Noah Lane – An Australian taking root in Ireland

At first sight Noah Lane might seem like a normal guy, but when you see the waves he catches, you will immediately change your mind. He is indeed a very humble gentleman, who is always smiling and loves surfing for its essence. And that’s quite rare these days.

Noah is originally from Australia, a very sunny country, but ended up in west coast of rainy and windy Ireland, in the small village called Bundoran. He first came there for the Sea Sessions festival, which is held every year at the end of June. He was travelling around Europe at that time, and met a few people here, including his girlfriend Tara. Along with his girlfriend, Noah also fell in love with a small village, that people call Irish surfing paradise. So, he began to return there, and eventually moved from Australia to Bundoran for good. After some time, he and his friends opened a café called Foam with his friends to highlight the surfing lifestyle.

You will find out more about Noah in an interview below. I was lucky enough to be working in a hostel next to his café, so of course we went there quite often and gradually identified ourselves with the lifestyle, which may not always seem appealing in Irish weather. If you ever spend the whole winter here, you will understand why.

How did an Australian guy end up here in Bundoran? 

“First time I came here was for a festival called Sea Sessions, 6 years ago. I was travelling around Europe at that time and then I met a bunch of people here and my girlfriend Tara. So, at first, I came back few times and then I stayed”, he laughs.

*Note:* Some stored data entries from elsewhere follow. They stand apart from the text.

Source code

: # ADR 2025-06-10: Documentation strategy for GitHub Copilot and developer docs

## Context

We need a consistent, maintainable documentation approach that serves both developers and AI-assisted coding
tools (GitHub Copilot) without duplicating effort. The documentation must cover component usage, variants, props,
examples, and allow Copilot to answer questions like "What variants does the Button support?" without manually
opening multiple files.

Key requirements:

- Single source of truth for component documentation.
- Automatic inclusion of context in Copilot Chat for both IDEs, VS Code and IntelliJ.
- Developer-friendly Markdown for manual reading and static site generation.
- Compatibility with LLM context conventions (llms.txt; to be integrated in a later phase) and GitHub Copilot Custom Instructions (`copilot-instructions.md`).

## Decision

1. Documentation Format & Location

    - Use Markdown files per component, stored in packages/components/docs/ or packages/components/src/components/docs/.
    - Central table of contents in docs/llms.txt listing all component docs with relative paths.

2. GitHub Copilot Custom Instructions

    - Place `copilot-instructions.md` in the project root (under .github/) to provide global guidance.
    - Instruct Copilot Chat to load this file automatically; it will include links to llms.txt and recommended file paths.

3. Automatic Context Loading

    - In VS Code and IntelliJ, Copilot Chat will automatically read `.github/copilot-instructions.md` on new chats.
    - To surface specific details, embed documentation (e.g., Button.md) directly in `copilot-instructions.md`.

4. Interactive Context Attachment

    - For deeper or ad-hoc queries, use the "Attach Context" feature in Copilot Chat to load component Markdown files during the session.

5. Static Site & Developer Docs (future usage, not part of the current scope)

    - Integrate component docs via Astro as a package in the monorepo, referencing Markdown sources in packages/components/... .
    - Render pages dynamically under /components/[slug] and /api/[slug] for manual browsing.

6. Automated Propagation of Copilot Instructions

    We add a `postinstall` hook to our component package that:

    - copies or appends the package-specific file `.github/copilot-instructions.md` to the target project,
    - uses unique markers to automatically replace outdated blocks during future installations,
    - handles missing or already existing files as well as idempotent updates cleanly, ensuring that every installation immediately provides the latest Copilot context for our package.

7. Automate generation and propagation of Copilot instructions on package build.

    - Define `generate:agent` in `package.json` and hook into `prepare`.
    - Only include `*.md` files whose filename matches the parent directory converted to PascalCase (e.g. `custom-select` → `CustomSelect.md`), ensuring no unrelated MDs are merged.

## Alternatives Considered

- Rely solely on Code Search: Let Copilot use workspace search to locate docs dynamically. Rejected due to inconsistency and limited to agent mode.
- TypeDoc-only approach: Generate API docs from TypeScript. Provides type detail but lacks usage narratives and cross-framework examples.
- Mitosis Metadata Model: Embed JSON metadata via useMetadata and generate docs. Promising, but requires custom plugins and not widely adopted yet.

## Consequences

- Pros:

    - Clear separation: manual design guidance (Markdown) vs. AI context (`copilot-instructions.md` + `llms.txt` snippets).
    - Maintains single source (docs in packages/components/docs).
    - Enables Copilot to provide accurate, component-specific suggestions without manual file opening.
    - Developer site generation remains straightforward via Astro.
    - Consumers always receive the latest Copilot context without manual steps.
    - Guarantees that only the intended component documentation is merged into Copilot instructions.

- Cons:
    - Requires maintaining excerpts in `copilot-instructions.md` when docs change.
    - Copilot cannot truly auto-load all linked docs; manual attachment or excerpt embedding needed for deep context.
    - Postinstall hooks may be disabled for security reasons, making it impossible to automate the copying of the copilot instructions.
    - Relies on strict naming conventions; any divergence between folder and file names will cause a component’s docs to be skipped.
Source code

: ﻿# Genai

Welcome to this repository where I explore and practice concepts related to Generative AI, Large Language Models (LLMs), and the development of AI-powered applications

What do you like the most about this place and what do you miss the most about Australia?

“Ehm, for me the best thing is the people here are really friendly. Really welcoming and open. As an outsider here I felt really welcomed here. And then surf here is really good almost all year, so that’s a big one too. And My girlfriend is here. What I miss most about Australia is probably the trees. It’s kind of a weird one, but yeah. It’s really different climate here, so I miss really big bushes and trees here. “

How does the surf culture differ between Australia and Ireland? 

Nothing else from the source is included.